I read a surprising amount of Timothy Keller this year. Maybe not so surprising, I do like Keller. The prayer book was incredibly helpful to me. The justice book was good, though it wasn't as amazing as perhaps I'd hoped. The forgiveness book was very timely - in some ways it served as a bookend in counterpart to Volf's Free of Charge which I read much earlier in the year, and really helped me work through theologically and practically some issues related to forgiveness in my own life. It hasn't solved any external situations, but it has helped me process my own forgiveness towards others, and understand why they might be struggling to do the same to me.

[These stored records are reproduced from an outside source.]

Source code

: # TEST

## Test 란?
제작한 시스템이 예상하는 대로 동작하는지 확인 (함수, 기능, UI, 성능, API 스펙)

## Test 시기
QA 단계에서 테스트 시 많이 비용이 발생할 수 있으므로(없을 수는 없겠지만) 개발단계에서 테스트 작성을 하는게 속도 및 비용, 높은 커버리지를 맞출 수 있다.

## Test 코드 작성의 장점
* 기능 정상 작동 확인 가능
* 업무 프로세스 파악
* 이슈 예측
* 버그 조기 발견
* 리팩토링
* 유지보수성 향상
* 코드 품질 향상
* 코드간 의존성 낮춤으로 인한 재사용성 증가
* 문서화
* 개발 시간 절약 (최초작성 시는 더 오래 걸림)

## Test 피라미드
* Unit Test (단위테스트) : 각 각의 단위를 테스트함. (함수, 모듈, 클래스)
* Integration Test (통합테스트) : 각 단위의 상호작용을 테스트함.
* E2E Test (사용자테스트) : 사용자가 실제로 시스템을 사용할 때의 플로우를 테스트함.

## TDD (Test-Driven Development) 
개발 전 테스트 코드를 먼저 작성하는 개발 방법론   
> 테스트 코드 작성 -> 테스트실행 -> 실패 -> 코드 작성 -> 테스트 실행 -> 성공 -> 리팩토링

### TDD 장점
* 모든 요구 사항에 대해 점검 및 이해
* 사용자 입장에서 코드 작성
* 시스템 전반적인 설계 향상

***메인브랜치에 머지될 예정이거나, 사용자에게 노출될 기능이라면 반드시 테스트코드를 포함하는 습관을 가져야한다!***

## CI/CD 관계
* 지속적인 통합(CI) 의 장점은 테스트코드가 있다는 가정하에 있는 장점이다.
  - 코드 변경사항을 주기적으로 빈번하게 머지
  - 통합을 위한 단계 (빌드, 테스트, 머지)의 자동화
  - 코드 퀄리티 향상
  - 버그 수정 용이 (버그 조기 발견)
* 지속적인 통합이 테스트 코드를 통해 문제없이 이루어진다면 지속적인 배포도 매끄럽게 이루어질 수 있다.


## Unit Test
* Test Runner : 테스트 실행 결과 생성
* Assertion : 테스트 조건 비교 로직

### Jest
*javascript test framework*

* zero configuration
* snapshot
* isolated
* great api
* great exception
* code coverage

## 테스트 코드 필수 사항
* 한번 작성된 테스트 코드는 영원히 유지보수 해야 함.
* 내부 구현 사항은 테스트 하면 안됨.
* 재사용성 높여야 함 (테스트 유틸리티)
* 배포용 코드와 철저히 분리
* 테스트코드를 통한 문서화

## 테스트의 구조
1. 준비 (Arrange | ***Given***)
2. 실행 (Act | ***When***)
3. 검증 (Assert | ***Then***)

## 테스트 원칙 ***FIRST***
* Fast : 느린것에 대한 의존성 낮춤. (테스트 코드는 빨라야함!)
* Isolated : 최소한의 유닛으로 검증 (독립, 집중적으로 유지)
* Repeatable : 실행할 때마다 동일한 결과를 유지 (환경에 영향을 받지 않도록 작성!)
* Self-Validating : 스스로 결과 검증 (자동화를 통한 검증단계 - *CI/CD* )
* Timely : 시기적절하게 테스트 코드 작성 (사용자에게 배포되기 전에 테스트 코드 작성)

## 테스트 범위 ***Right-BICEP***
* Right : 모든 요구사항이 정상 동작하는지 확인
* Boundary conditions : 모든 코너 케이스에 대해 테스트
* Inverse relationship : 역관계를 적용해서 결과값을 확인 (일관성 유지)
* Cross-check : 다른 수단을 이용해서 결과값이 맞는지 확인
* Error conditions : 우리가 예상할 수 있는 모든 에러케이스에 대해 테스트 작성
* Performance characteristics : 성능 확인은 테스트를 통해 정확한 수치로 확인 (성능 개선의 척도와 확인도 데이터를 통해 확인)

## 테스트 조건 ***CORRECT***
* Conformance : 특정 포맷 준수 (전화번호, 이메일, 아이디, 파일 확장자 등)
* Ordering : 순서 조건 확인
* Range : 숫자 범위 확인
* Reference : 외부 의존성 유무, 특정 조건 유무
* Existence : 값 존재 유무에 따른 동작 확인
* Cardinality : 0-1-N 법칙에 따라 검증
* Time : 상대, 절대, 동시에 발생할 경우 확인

I got through a lot of fiction; quite a bit of that was audiobooks, but still. Fiction is something I can consume at rapid rates, especially if I am also ill at the time. I may do more literary fiction next year.
Next year I have reading plans, obviously. I’d like to finish a lot of the books on the ‘started’ list above (though not all of them, some are going to the ‘abandoned’ list!). I have plenty of books I’d like to start as well. I’m looking to balance my reading out a bit more, and hopefully we’ll see that bear fruit in 2023.